It's the start of another school year and I'm dreaming of new pencil cases, satchels and the books I read in class. But what are the books you remember from your own school days?

Fourteen years after I finished school, there's still something about September which feels like the start of the year, and I'm nostalgic this morning for new pencils and felt tips, satchels and packed lunches. As the hope of the nation barrels back into classrooms, I'm also thinking back to the books I read in school.

I was away last weekend and talking about how we all read William Golding's Lord of the Flies (and no, the weekend wasn't that bad, it's just that one of my friends is currently making her way through his complete works, to settle a bet). I was 14, and I think there couldn't have been a more perfect book to pick for kids of that age – if you're not going to be hooked by Ralph and Piggy and Simon and Jack, and "kill the pig, cut his throat, spill his blood", then you're not going to be hooked by anything. This was the edition we had – just looking at it casts me back to yellow highlighters and doodling and the horrors of reading aloud.

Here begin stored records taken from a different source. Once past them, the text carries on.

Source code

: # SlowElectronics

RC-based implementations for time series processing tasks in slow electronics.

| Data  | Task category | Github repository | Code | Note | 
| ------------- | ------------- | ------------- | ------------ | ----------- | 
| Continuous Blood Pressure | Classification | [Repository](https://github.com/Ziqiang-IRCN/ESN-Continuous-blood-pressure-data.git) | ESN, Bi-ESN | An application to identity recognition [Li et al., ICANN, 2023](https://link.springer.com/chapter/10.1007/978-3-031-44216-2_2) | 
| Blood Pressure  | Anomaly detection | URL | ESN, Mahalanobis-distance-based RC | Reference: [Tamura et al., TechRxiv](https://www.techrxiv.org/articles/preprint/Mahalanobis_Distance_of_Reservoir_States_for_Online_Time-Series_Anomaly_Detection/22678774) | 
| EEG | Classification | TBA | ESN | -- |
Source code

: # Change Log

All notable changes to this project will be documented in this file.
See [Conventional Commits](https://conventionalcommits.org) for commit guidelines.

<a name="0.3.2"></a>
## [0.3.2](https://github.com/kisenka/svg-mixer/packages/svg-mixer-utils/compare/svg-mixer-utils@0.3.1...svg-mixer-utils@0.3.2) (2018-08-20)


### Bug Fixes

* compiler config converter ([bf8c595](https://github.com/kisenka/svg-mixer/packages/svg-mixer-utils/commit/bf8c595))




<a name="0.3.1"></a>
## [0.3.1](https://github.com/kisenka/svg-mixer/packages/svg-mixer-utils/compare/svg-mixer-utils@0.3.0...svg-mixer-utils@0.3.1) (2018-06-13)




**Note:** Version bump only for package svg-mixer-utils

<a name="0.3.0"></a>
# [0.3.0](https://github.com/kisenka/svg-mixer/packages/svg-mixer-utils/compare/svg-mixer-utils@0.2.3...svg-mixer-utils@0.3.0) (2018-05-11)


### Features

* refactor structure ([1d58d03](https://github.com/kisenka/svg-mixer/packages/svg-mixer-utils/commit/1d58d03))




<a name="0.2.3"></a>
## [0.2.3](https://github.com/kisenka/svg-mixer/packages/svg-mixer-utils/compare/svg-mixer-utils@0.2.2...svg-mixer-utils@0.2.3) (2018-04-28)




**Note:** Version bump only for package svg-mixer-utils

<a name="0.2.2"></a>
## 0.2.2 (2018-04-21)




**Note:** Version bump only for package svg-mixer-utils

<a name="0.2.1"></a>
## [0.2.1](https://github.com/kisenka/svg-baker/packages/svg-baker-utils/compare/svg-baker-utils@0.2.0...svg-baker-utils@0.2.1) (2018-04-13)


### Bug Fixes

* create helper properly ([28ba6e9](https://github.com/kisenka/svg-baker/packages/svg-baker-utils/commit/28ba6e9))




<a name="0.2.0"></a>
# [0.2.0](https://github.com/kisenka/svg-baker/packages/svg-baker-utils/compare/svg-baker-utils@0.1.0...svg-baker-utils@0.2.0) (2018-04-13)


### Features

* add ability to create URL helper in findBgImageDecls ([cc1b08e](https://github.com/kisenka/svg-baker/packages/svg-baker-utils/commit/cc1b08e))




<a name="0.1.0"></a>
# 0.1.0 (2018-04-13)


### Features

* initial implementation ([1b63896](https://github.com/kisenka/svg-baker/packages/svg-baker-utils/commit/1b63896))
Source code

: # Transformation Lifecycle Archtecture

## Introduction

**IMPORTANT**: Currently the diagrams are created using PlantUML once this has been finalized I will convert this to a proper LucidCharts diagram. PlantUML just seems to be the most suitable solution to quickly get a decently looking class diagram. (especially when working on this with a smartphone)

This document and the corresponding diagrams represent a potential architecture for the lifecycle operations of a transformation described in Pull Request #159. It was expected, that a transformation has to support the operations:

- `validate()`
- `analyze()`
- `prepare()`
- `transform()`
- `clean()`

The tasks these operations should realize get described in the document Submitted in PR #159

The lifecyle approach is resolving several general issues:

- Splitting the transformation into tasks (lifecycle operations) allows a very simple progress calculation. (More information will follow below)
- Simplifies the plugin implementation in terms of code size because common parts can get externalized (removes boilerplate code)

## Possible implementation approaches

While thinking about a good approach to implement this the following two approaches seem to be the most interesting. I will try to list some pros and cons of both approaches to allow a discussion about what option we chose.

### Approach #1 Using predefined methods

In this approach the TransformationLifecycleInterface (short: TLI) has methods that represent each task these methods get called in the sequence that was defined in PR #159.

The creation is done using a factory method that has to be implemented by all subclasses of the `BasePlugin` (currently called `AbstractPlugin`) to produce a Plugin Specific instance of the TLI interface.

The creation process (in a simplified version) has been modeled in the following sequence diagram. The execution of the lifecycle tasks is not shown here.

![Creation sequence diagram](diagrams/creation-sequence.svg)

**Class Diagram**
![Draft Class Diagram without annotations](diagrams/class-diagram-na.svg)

Anyway, the shocking gloriousness of Lord of the Flies made me hungry for more Golding. Our school library was pretty small, but it did, impressively, have a copy of Pincher Martin. I am quite sure I failed to get any allegorical, existential meaning from the book, but it successfully terrified me, burning an image of Martin clinging to his lonely rock into my brain. In typically disorganised fashion, I promptly lost the book for about a month and was subsequently banned from the school library for giving it back so late – obviously as a sop to all those Golding fans clamouring for more of his work.

Golding and my thieving tendencies aside, Jane Eyre bored me, King Lear enthralled me, and I described Romeo and Juliet in my mock GSCE as a novel – so something clearly went wrong there (thankfully I'd got the right end of the stick by the time the real thing came around). But the other book which really stands out in my memory from schooldays is Wuthering Heights. I was on to A-levels by then, but for some reason we were still going through the purgatory of reading (droning) aloud in class – possibly one of the best ways to make a group of teenagers lose interest in a novel. I was lazy, more interested in messing around than working, but I was so caught up in the melodramas of Cathy and Heathcliff ("Do not leave me in this abyss where I cannot find you! Oh God! It is unutterable! I cannot live without my life! I cannot live without my soul!") that I'd be pages ahead when it came to my turn to read and would get in trouble for not concentrating. And I distinctly remember spending a break time racing to the end.

The rest of it, though, the years of English classes and essays, revising and exams, has largely faded into oblivion, which is rather worrying. But how about you? Indulge my nostalgia and tell me what you remember of your own literary school days.